Lord Glenvarloch repaired thither to dispel the unpleasant reflections which had been suggested by his parting with his trusty squire, Richie Moniplies, in a manner which was agreeable neither to his pride nor his feelings; and by the corroboration which the hints of his late attendant had received from the anonymous letter mentioned in the end of the last chapter.
 
There was a considerable number of company in the Park when he entered it, but, his present state of mind inducing him to avoid society, he kept aloof from the more frequented walks towards Westminster and Whitehall, and drew to the north, or, as we should now say, the Piccadilly verge of the enclosure, believing he might there enjoy, or rather combat, his own thoughts unmolested.
 
In this, however, Lord Glenvarloch was mistaken; for, as he strolled slowly along with his arms folded in his cloak, and his hat drawn over his eyes, he was suddenly pounced upon by Sir Mungo Malagrowther, who, either shunning or shunned, had retreated, or had been obliged to retreat, to the same less frequented corner of the Park.
 
Nigel started when he heard the high, sharp, and querulous tones of the knight's cracked voice, and was no less alarmed when he beheld his tall thin figure hobbling towards him, wrapped in a thread-bare cloak, on whose surface ten thousand varied stains eclipsed the original scarlet, and having his head surmounted with a well-worn beaver, bearing a black velvet band for a chain, and a capon's feather for an ostrich plume.
 
Lord Glenvarloch would fain have made his escape, but, as our motto intimates, a leveret had as little chance to free herself of an experienced greyhound. Sir Mungo, to continue the simile, had long ago learned to run cunning, and make sure of mouthing his game. So Nigel found himself compelled to stand and answer the hackneyed question—“What news to-day?”
 
“Nothing extraordinary, I believe,” answered the young nobleman, attempting to pass on.
 
“O, ye are ganging to the French ordinary belive,” replied the knight; “but it is early day yet—we will take a turn in the Park in the meanwhile—it will sharpen your appetite.”
 
So saying, he quietly slipped his arm under Lord Glenvarloch's, in spite of all the decent reluctance which his victim could exhibit, by keeping his elbow close to his side; and having fairly grappled the prize, he proceeded to take it in tow.
 
Nigel was sullen and silent, in hopes to shake off his unpleasant companion; but Sir Mungo was determined, that if he did not speak, he should at least hear.
 
“Ye are bound for the ordinary, my lord?” said the cynic;—“weel, ye canna do better—there is choice company there, and peculiarly selected, as I am tauld, being, dootless, sic as it is desirable that young noblemen should herd withal—and your noble father wad have been blithe to see you keeping such worshipful society.”
 
“I believe,” said Lord Glenvarloch, thinking himself obliged to say something, “that the society is as good as generally can be found in such places, where the door can scarcely be shut against those who come to spend their money.”
 
“Right, my lord—vera right,” said his tormentor, bursting out into a chuckling, but most discordant laugh. “These citizen chuffs and clowns will press in amongst us, when there is but an inch of a door open.

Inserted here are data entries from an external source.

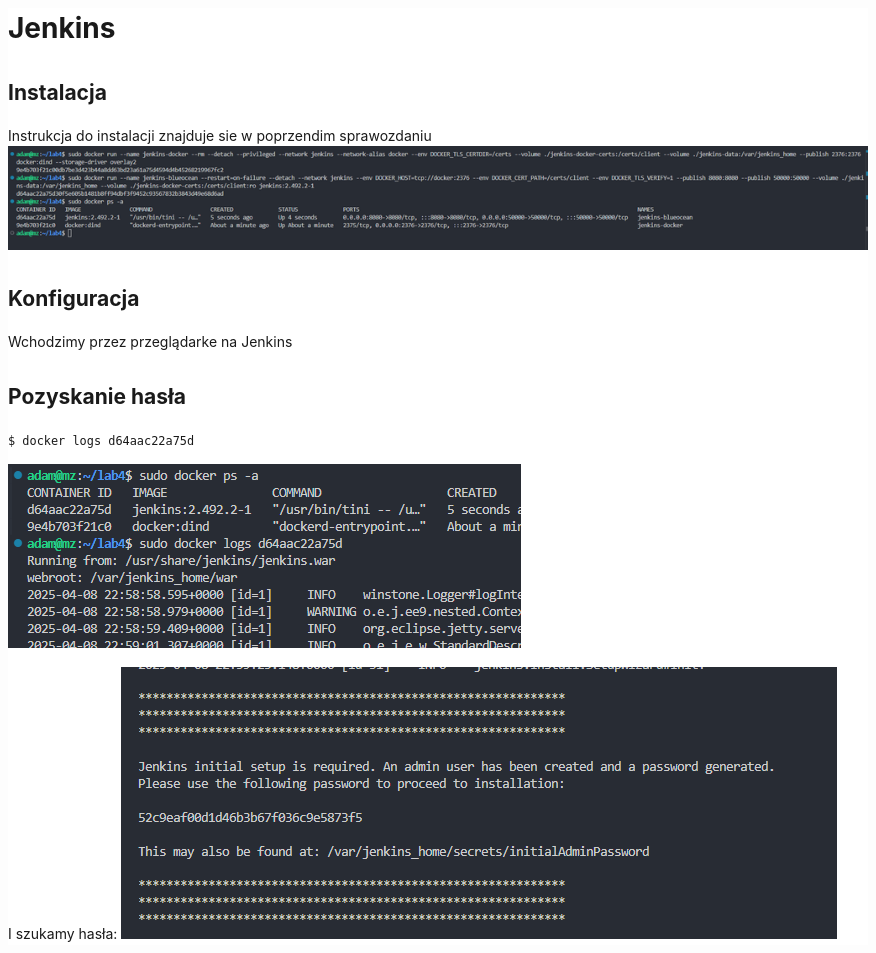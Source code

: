 # Jenkins

## Instalacja 

Instrukcja do instalacji znajduje sie w poprzendim sprawozdaniu
![](images2/Pasted%20image%2020250409005903.png)

## Konfiguracja

Wchodzimy przez przeglądarke na Jenkins

## Pozyskanie hasła

`$ docker logs d64aac22a75d`

![](images2/Pasted%20image%2020250409010158.png)

I szukamy hasła:
![](images2/Pasted%20image%2020250409010236.png)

And what remedy?—Just e'en this, that as their cash gies them confidence, we should strip them of it. Flay them, my lord—singe them as the kitchen wench does the rats, and then they winna long to come back again.—Ay, ay—pluck them, plume them—and then the larded capons will not be for flying so high a wing, my lord, among the goss-hawks and sparrow-hawks, and the like.”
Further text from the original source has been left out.